▶ What is needed: The answer should be a single number: how many lines of the entries below hold the word "equivalence".

----

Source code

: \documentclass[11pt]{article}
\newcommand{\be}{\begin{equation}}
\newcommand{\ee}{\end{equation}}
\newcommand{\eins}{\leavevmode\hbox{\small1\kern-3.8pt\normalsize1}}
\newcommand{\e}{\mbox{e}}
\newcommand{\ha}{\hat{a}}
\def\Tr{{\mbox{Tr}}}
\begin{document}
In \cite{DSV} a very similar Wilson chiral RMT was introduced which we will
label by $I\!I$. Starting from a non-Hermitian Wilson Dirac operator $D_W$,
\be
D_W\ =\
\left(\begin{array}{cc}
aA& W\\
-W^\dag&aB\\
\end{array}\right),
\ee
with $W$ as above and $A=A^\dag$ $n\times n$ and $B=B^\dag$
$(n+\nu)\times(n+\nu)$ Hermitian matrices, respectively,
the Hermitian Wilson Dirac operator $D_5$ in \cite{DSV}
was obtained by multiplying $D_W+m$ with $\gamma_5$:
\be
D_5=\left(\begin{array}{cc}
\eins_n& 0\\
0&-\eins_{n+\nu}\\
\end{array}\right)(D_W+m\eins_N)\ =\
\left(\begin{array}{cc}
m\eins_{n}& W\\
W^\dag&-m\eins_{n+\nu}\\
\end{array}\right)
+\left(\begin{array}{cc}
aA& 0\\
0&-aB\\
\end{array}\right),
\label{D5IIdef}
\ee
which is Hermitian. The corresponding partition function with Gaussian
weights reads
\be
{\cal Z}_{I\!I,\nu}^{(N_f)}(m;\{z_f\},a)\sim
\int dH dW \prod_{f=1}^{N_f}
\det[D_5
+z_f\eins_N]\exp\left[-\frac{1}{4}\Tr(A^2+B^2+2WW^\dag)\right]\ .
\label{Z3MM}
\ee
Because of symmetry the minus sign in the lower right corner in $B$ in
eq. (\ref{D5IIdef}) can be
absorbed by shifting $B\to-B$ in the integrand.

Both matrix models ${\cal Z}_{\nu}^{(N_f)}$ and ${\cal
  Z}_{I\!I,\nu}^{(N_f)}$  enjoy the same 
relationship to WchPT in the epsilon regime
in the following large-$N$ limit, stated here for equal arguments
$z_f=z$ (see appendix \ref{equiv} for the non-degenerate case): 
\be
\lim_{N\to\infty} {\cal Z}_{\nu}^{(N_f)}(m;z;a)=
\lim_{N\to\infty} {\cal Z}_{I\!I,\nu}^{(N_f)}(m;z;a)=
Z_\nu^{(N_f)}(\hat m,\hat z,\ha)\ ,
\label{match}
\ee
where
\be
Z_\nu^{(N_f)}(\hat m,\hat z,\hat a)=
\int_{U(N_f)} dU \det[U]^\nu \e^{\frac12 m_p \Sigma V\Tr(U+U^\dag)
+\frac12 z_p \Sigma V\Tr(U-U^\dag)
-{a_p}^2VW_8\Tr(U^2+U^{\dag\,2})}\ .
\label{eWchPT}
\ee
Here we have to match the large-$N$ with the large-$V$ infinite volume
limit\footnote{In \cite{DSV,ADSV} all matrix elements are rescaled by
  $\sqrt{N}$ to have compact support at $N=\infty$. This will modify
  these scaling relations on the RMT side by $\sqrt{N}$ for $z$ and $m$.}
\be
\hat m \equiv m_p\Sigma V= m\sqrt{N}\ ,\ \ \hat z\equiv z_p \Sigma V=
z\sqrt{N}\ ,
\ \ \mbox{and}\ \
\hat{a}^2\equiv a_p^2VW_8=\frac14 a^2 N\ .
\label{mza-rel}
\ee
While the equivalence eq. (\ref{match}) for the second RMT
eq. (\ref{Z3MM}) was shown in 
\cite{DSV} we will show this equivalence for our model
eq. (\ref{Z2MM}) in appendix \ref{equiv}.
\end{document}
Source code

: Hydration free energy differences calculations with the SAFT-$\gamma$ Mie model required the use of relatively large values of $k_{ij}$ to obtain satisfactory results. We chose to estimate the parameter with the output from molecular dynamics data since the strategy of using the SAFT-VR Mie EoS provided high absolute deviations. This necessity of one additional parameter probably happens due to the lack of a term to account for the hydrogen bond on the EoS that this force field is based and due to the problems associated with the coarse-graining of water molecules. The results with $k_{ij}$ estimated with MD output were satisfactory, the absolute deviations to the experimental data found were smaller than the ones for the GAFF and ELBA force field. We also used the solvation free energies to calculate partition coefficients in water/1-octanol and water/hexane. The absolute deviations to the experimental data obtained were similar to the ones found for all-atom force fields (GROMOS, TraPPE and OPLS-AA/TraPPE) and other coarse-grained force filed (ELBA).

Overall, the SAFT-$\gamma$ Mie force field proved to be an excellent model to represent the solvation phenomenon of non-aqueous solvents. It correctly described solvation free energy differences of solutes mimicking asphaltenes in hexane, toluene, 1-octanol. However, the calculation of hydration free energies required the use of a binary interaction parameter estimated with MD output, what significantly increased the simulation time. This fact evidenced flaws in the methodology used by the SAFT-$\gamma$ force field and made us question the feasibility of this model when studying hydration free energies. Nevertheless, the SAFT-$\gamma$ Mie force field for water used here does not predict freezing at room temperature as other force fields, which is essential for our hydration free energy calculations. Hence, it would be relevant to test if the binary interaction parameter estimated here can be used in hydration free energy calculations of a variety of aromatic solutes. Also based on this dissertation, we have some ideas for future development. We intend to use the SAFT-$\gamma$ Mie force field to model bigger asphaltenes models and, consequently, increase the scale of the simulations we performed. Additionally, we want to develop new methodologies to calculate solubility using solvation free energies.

----

▶ Task solution: 2